Ik denk ook dat dit komt omdat het juist zijn stem was, die hij als eerste weer verloor. Het moment dat het verhaal van mijn broertje een sprookje werd, maar niemand dat nog wist. Ik ook niet. We stonden er niet bij stil, dat hij zijn pas geleerde stem zomaar kon verliezen. Alsof dat zo gemakkelijk is. Ik heb het daarna nog vaak getest, dan probeerde ik bijvoorbeeld te vergeten dat een tomaat, tomaat wordt genoemd. Het is me nooit gelukt, maar Jonas wel. En niet alleen het woord tomaat, ook mijn naam.
Zo ging het verder. Op een dag wist hij niet meer hoe hij de memory-kaartjes moest omdraaien. Ik deed het hem voor, maar dat had niet zoveel zin, want hij kon de plaatjes niet onthouden. Het werd steeds moeilijker voor hem om rechtop te blijven zitten. De eerste keer was dat nog wel grappig, gleed hij ineens vanaf zijn stoel onder de tafel, maar de tweede keer werd er niet meer gelachen. En dat was dan ook het punt, vanwaar iedereen begreep dat mijn broertje een sprookjesfiguur was geworden, of misschien wel altijd was geweest.
Hij kon iets wat niemand anders kon; hij kon vergeten wat hij had geleerd, hij kon terugreizen in de tijd. Waar elke steen normaal gesproken in een rechte lijn naar voren over het water schiet, besloot de Jonas-steen zich om te draaien en terug te keren.

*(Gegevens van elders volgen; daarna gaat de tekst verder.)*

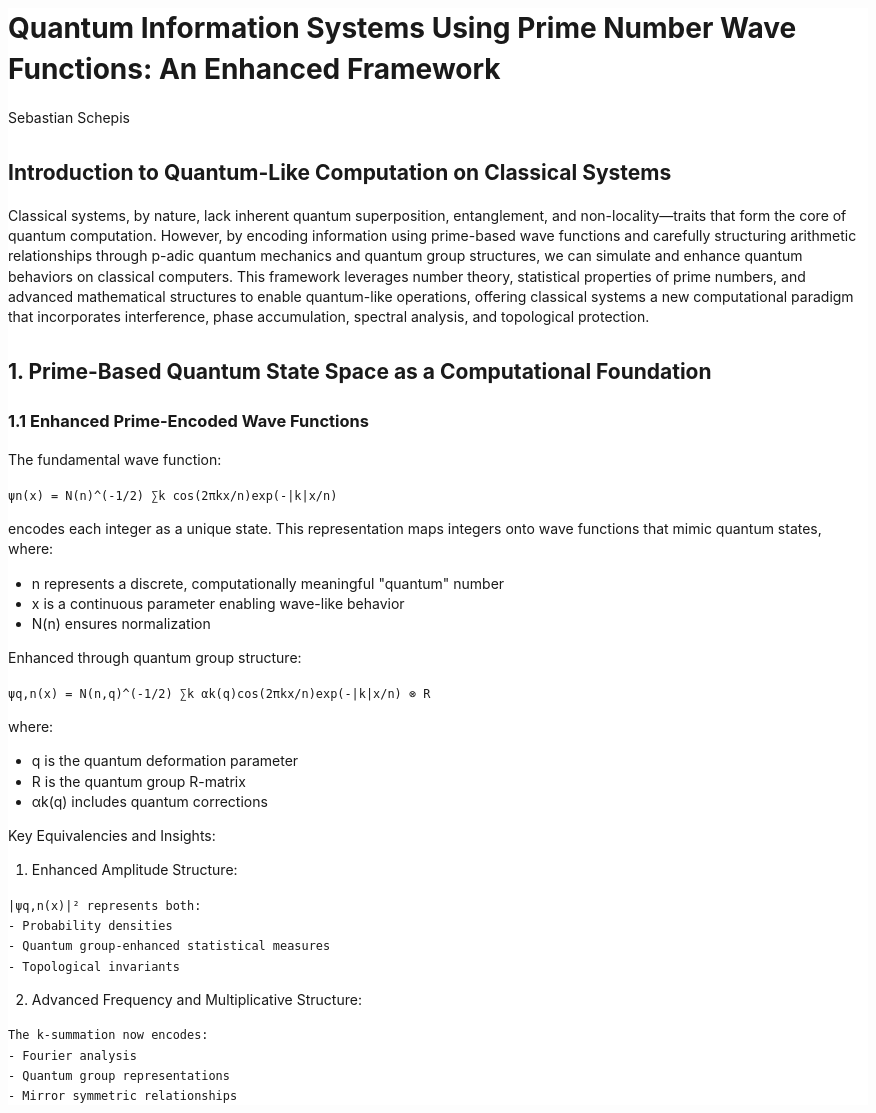 # Quantum Information Systems Using Prime Number Wave Functions: An Enhanced Framework

Sebastian Schepis

## Introduction to Quantum-Like Computation on Classical Systems

Classical systems, by nature, lack inherent quantum superposition, entanglement, and non-locality—traits that form the core of quantum computation. However, by encoding information using prime-based wave functions and carefully structuring arithmetic relationships through p-adic quantum mechanics and quantum group structures, we can simulate and enhance quantum behaviors on classical computers. This framework leverages number theory, statistical properties of prime numbers, and advanced mathematical structures to enable quantum-like operations, offering classical systems a new computational paradigm that incorporates interference, phase accumulation, spectral analysis, and topological protection.

## 1. Prime-Based Quantum State Space as a Computational Foundation

### 1.1 Enhanced Prime-Encoded Wave Functions

The fundamental wave function:
```
ψn(x) = N(n)^(-1/2) ∑k cos(2πkx/n)exp(-|k|x/n)
```
encodes each integer as a unique state. This representation maps integers onto wave functions that mimic quantum states, where:
- n represents a discrete, computationally meaningful "quantum" number
- x is a continuous parameter enabling wave-like behavior
- N(n) ensures normalization

Enhanced through quantum group structure:
```
ψq,n(x) = N(n,q)^(-1/2) ∑k αk(q)cos(2πkx/n)exp(-|k|x/n) ⊗ R
```
where:
- q is the quantum deformation parameter
- R is the quantum group R-matrix
- αk(q) includes quantum corrections

Key Equivalencies and Insights:

1. Enhanced Amplitude Structure:
```
|ψq,n(x)|² represents both:
- Probability densities
- Quantum group-enhanced statistical measures
- Topological invariants
```

2. Advanced Frequency and Multiplicative Structure:
```
The k-summation now encodes:
- Fourier analysis
- Quantum group representations
- Mirror symmetric relationships
```
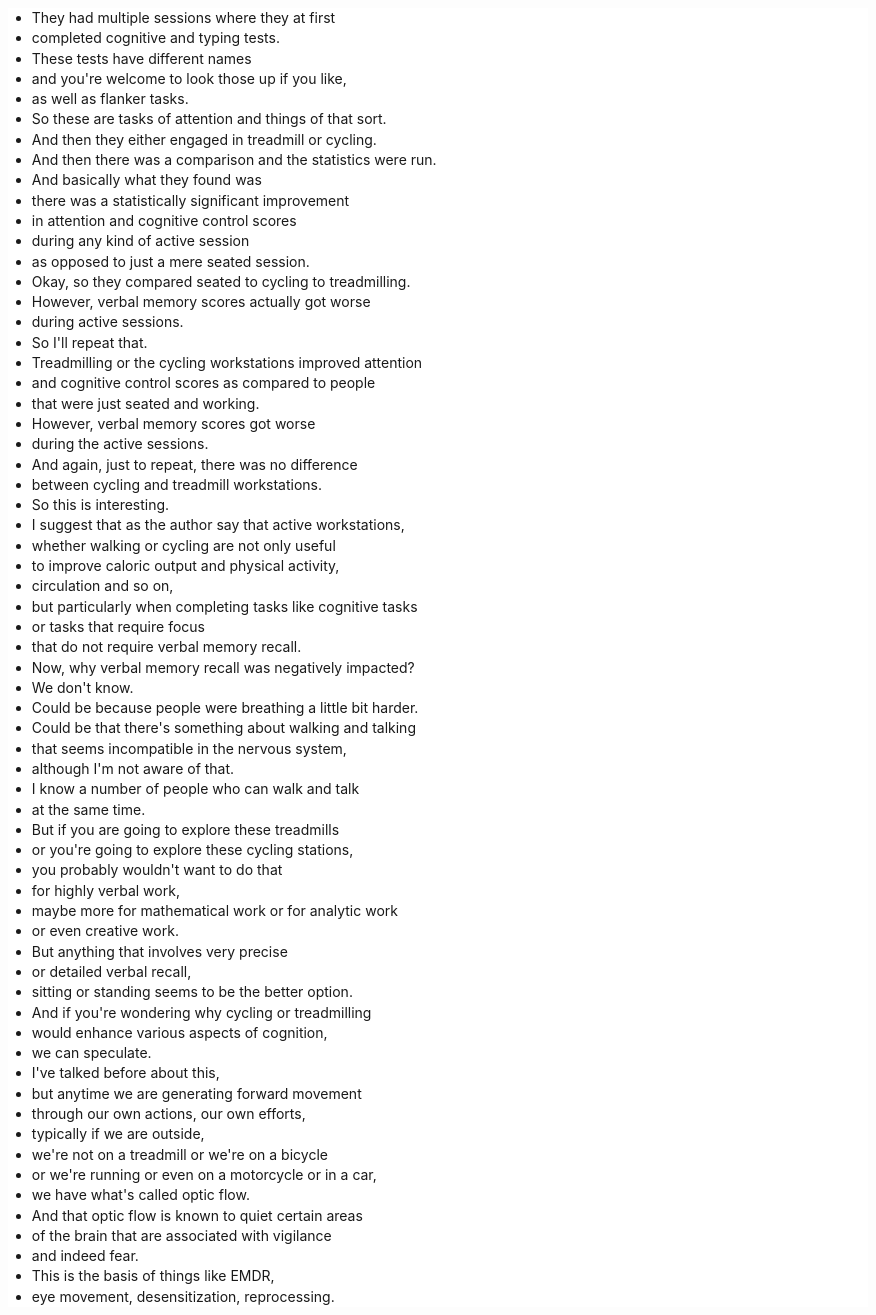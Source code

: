 *  They had multiple sessions where they at first
*  completed cognitive and typing tests.
*  These tests have different names
*  and you're welcome to look those up if you like,
*  as well as flanker tasks.
*  So these are tasks of attention and things of that sort.
*  And then they either engaged in treadmill or cycling.
*  And then there was a comparison and the statistics were run.
*  And basically what they found was
*  there was a statistically significant improvement
*  in attention and cognitive control scores
*  during any kind of active session
*  as opposed to just a mere seated session.
*  Okay, so they compared seated to cycling to treadmilling.
*  However, verbal memory scores actually got worse
*  during active sessions.
*  So I'll repeat that.
*  Treadmilling or the cycling workstations improved attention
*  and cognitive control scores as compared to people
*  that were just seated and working.
*  However, verbal memory scores got worse
*  during the active sessions.
*  And again, just to repeat, there was no difference
*  between cycling and treadmill workstations.
*  So this is interesting.
*  I suggest that as the author say that active workstations,
*  whether walking or cycling are not only useful
*  to improve caloric output and physical activity,
*  circulation and so on,
*  but particularly when completing tasks like cognitive tasks
*  or tasks that require focus
*  that do not require verbal memory recall.
*  Now, why verbal memory recall was negatively impacted?
*  We don't know.
*  Could be because people were breathing a little bit harder.
*  Could be that there's something about walking and talking
*  that seems incompatible in the nervous system,
*  although I'm not aware of that.
*  I know a number of people who can walk and talk
*  at the same time.
*  But if you are going to explore these treadmills
*  or you're going to explore these cycling stations,
*  you probably wouldn't want to do that
*  for highly verbal work,
*  maybe more for mathematical work or for analytic work
*  or even creative work.
*  But anything that involves very precise
*  or detailed verbal recall,
*  sitting or standing seems to be the better option.
*  And if you're wondering why cycling or treadmilling
*  would enhance various aspects of cognition,
*  we can speculate.
*  I've talked before about this,
*  but anytime we are generating forward movement
*  through our own actions, our own efforts,
*  typically if we are outside,
*  we're not on a treadmill or we're on a bicycle
*  or we're running or even on a motorcycle or in a car,
*  we have what's called optic flow.
*  And that optic flow is known to quiet certain areas
*  of the brain that are associated with vigilance
*  and indeed fear.
*  This is the basis of things like EMDR,
*  eye movement, desensitization, reprocessing.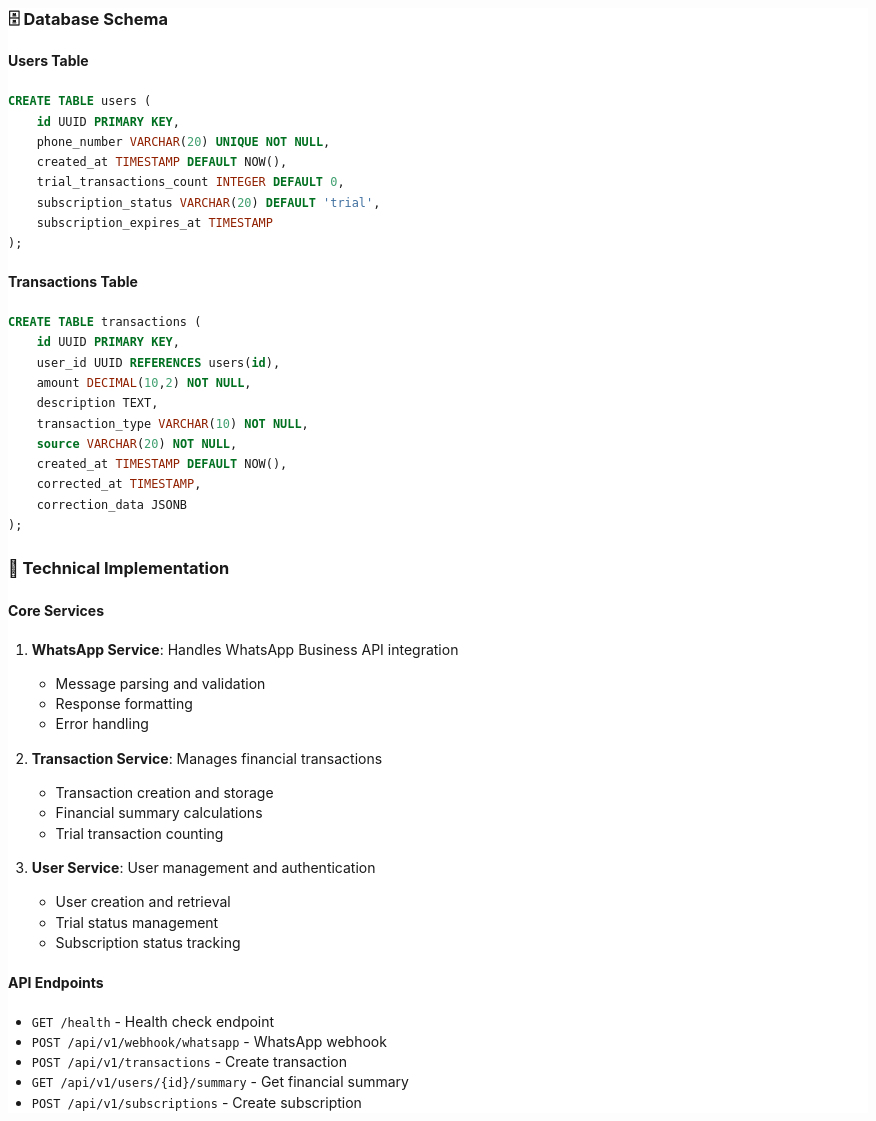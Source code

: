 ### 🗄️ Database Schema

#### Users Table
```sql
CREATE TABLE users (
    id UUID PRIMARY KEY,
    phone_number VARCHAR(20) UNIQUE NOT NULL,
    created_at TIMESTAMP DEFAULT NOW(),
    trial_transactions_count INTEGER DEFAULT 0,
    subscription_status VARCHAR(20) DEFAULT 'trial',
    subscription_expires_at TIMESTAMP
);
```

#### Transactions Table
```sql
CREATE TABLE transactions (
    id UUID PRIMARY KEY,
    user_id UUID REFERENCES users(id),
    amount DECIMAL(10,2) NOT NULL,
    description TEXT,
    transaction_type VARCHAR(10) NOT NULL,
    source VARCHAR(20) NOT NULL,
    created_at TIMESTAMP DEFAULT NOW(),
    corrected_at TIMESTAMP,
    correction_data JSONB
);
```

### 🔧 Technical Implementation

#### Core Services
1. **WhatsApp Service**: Handles WhatsApp Business API integration
   - Message parsing and validation
   - Response formatting
   - Error handling

2. **Transaction Service**: Manages financial transactions
   - Transaction creation and storage
   - Financial summary calculations
   - Trial transaction counting

3. **User Service**: User management and authentication
   - User creation and retrieval
   - Trial status management
   - Subscription status tracking

#### API Endpoints
- `GET /health` - Health check endpoint
- `POST /api/v1/webhook/whatsapp` - WhatsApp webhook
- `POST /api/v1/transactions` - Create transaction
- `GET /api/v1/users/{id}/summary` - Get financial summary
- `POST /api/v1/subscriptions` - Create subscription
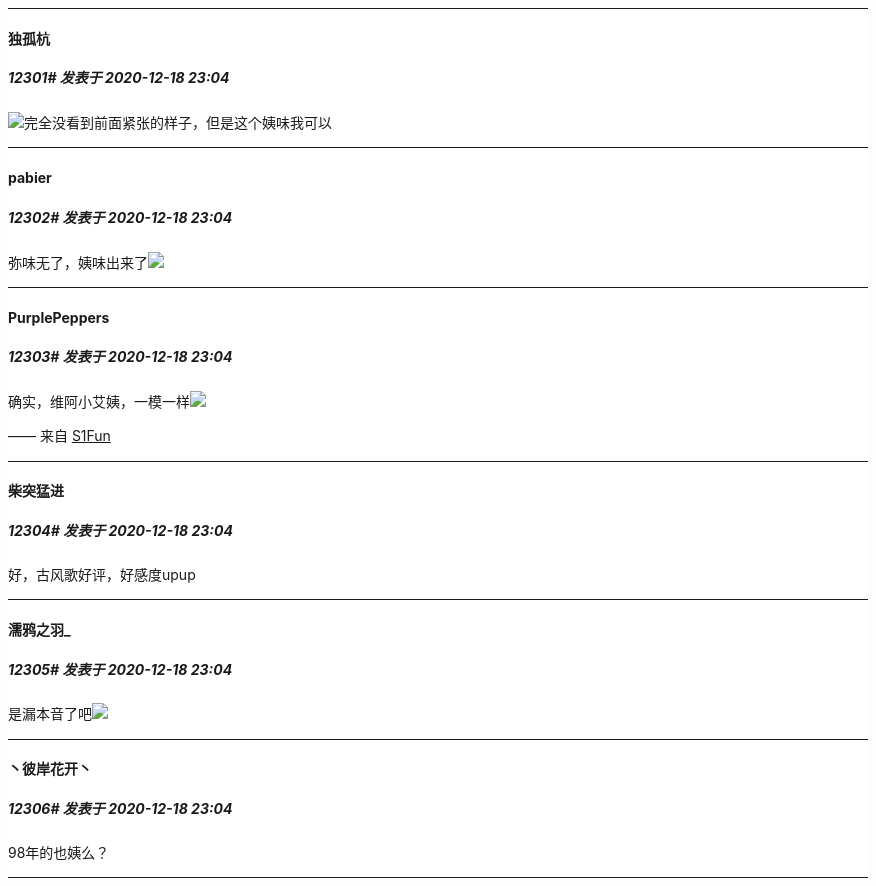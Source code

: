 
*****

####  独孤杭  
##### 12301#       发表于 2020-12-18 23:04


<img src="https://static.saraba1st.com/image/smiley/face2017/068.png" referrerpolicy="no-referrer">完全没看到前面紧张的样子，但是这个姨味我可以


*****

####  pabier  
##### 12302#       发表于 2020-12-18 23:04


弥味无了，姨味出来了<img src="https://static.saraba1st.com/image/smiley/face2017/067.png" referrerpolicy="no-referrer">


*****

####  PurplePeppers  
##### 12303#       发表于 2020-12-18 23:04


确实，维阿小艾姨，一模一样<img src="https://static.saraba1st.com/image/smiley/face2017/067.png" referrerpolicy="no-referrer">

—— 来自 [S1Fun](https://s1fun.koalcat.com)


*****

####  柴突猛进  
##### 12304#       发表于 2020-12-18 23:04


好，古风歌好评，好感度upup


*****

####  濡鸦之羽_  
##### 12305#       发表于 2020-12-18 23:04


是漏本音了吧<img src="https://static.saraba1st.com/image/smiley/face2017/067.png" referrerpolicy="no-referrer">


*****

####  丶彼岸花开丶  
##### 12306#       发表于 2020-12-18 23:04


98年的也姨么？


*****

Mijn ouders noemden het ‘ziek’, wat ik niet goed snapte, want bij ziek zijn, dacht ik aan koorts en hoesten, en toch ook wel een beetje aan lekker hangen op de bank. Jonas deed het anders. Elke dag moest ik langer op hem wachten, tot hij mij zag, mij hoorde, mij herkende. Alsof hij wel iets beters had te doen, dan rondlopen in deze saaie, grote-mensen wereld, waarin alles altijd maar hetzelfde gaat, en iedereen altijd maar hetzelfde doet. Overigens liep hij toen al niet meer rond. Hij lag, meestal op een zij. Soms ging ik naast hem zitten, en dan riep ik: “Kom maar.”
Op een dag was hij voorgoed gevlogen. Een soort omgekeerde geboorte was het, van stil, naar alles, en weer terug naar stil. Ik legde mijn armen om hem heen, keek naar zijn dichtgeknepen ogen en wist dat ze gelijk hadden. Het deed mij twijfelen, want als dit het einde was, hoe kon zijn verhaal dan een sprookje zijn? Maar, sprookjes eindigen niet altijd zoals je had verwacht. Waar iedereen altijd maar vooruitgaat, was zijn steen halverwege omgedraaid. En sprong na sprong na sprong, was hij zo weer uit het water veilig in mijn hand beland. Bijna alsof hij nooit gegooid was. Een mooie, platte steen, die ook nog eens een beetje glinsterde in de zon.
Opgeborgen heb ik hem; de Jonas-steen. In het kamertje vol Jonas-dingen in mijn hoofd. Samen met de woorden die zijn sprookje vertellen. En zo weet ik dan ook dat ze gelijk hebben: verhalen en sprookjesfiguren gaan nooit verloren.